Thinking this made him smile, and she, turning her head towards him as he got into the car, asked him what amused him.

“I’m just feeling happy. It’s great being out with you like this.”

For answer she leant sinuously towards him and pressed her soft warm pink lips against his. He wondered if Mrs. Ripple were watching from the window.

“We’ll soon be always together, Philip,” she said. “I’m sure of it. I believe it’s our hidden karmic destiny.”

A few days before, she had drawn his horoscope, and this morning she had told him the single key number of his name was eight.
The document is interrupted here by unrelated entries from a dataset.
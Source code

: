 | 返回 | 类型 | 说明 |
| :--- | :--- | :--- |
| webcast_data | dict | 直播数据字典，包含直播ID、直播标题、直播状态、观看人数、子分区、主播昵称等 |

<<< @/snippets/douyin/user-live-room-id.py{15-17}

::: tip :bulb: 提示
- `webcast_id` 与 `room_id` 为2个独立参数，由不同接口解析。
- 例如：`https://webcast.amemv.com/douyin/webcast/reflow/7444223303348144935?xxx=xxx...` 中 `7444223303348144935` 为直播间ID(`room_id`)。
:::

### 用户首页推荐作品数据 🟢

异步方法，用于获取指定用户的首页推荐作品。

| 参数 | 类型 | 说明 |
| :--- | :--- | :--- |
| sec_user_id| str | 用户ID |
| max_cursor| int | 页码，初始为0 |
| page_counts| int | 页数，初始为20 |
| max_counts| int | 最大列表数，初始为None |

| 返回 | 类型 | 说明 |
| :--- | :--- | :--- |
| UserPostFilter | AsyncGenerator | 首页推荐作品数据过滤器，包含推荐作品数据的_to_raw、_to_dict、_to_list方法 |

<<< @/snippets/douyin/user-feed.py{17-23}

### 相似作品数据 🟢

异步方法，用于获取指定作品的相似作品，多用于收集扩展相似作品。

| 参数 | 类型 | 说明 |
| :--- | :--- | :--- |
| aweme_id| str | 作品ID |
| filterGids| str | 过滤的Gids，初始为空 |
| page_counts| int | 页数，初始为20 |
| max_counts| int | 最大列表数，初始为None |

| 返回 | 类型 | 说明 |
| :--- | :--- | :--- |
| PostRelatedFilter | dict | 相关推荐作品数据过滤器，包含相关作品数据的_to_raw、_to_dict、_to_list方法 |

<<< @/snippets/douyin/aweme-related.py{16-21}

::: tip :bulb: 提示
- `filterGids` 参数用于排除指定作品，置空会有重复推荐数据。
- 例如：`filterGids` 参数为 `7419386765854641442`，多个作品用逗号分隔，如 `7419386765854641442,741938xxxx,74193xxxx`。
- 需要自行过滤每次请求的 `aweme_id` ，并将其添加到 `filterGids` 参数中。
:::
Now she began talking of numerology, telling him how his number vibrated to the planet Saturn and represented wisdom, learning through experience, stability, patience, and responsibility. Philip turned the corner into the street where Arnham’s house was and pointed it out to her.

She didn’t pay it much attention but turned to him with a displeased look. He felt guilty, for it was true what she said, that he hadn’t been listening very closely to her.

“You eight people,” she said, “often appear cold and undemonstrative with those you ought to love and trust.”

“Cold?” he said. “Undemonstrative? You must be joking. You are joking, aren’t you, Senta?”

“It’s because you’re afraid of being considered weak. To be considered weak is the very last thing you eight people want to happen.”

They had lunch in a country pub and forgot what Senta called the secret codes of the universe. Afterwards they parked the car somewhere out in a part of Essex where the lanes were narrow and few tourists came, and Senta led him in between the trees and they made love on the grass.

He asked himself if he loved her, if he was in love with her. She had told him that first time not to say he loved her, not to talk in that way. They were to be together always, they were to be one, they had found each other. But was he in love? Did he even know what that expression, so widely and constantly used, so trite and stale, really meant?

Desire, lust if you liked, passion, an absolute overpowering need to possess and repossess her, he had all that all right. And he thought of her all the time. She occupied his thoughts on his long drives, on his visits to houses Roseberry Lawn was converting, when he was with Roy, at home with Christine and Cheryl, even in his own bed in Glenallan Close, though by that time, having come back from Kilburn in the small hours, he was usually too tired for anything but heavy sleep. Sometimes, inside his head, he talked to her. He told her his thoughts and fears as, for some reason, he couldn’t tell the real woman. The real Senta, though silent while he spoke, seemed not to listen. And when some rejoinder was due from her, as likely as not it would be a remark about mystical meanings or polarity points or some strange affirmation that he and she were united souls with no need of words for communication.